Industry sources reported on Monday that spot gold was trading near $2,680 per ounce, increasing more than 1% in the first full trading week of the year. Analysts attribute this surge in gold prices primarily to strong U.S. employment indicators and investors’ preference for safe-haven assets.
On Friday, the U.S. Department of Labor announced that non-agricultural jobs increased by 256,000 in December last year compared to the previous month. This figure exceeds both November’s increase of 227,000 jobs and the consensus forecast of 155,000, indicating the continued resilience of the U.S. labor market. During the same period, the unemployment rate fell to 4.1%.
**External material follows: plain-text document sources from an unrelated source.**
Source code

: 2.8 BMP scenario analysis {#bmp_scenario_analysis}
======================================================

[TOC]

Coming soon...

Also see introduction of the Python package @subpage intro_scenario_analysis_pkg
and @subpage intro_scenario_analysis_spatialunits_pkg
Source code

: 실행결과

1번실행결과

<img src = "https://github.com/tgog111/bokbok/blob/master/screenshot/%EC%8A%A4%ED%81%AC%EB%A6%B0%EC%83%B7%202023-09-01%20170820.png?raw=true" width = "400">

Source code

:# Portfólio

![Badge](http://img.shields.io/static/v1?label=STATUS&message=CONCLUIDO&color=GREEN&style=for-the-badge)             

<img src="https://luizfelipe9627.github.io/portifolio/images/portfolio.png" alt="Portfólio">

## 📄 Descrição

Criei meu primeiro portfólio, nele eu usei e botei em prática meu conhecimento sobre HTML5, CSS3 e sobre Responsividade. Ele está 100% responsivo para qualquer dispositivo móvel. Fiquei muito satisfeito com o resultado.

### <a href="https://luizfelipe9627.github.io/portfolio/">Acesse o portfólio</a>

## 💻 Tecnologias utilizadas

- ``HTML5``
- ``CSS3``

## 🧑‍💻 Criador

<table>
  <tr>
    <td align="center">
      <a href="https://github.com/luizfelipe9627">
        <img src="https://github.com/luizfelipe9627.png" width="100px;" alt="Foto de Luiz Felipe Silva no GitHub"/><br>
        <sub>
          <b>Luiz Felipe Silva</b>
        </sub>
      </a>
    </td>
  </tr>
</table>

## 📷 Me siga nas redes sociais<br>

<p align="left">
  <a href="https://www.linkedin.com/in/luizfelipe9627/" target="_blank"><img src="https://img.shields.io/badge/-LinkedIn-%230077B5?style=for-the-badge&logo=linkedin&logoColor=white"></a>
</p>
Despite the robust employment indicators, the Federal Reserve has signaled its intention to maintain interest rates at current levels for an extended period. That means it would only consider rate cuts if inflation shows a clear downward trend. Traders, in particular, see a low probability of a rate cut in the first half of this year. Consequently, even as the dollar strengthened and 10-year U.S. Treasury yields surged, gold strengthened as an inflation hedge asset.
Inflation concerns stemming from the tariff policies and fiscal reforms proposed by President-elect Donald Trump, who takes office on January 20, have also contributed to the rise in gold prices. With growing political and economic uncertainties ahead of Trump’s second term, investor sentiment towards gold as a safe-haven asset has strengthened, driving higher prices.
Kaynat Chainwala, an analyst at Kotak Securities, observed that gold prices are rallying despite rising global yields. She explained that investors are buying gold due to concerns about inflation and geopolitical risks.
Last year, gold prices surged by 27%, outperforming other major commodities; this was driven by the Fed’s interest rate cuts, increased gold reserves by central banks, and heightened geopolitical tensions.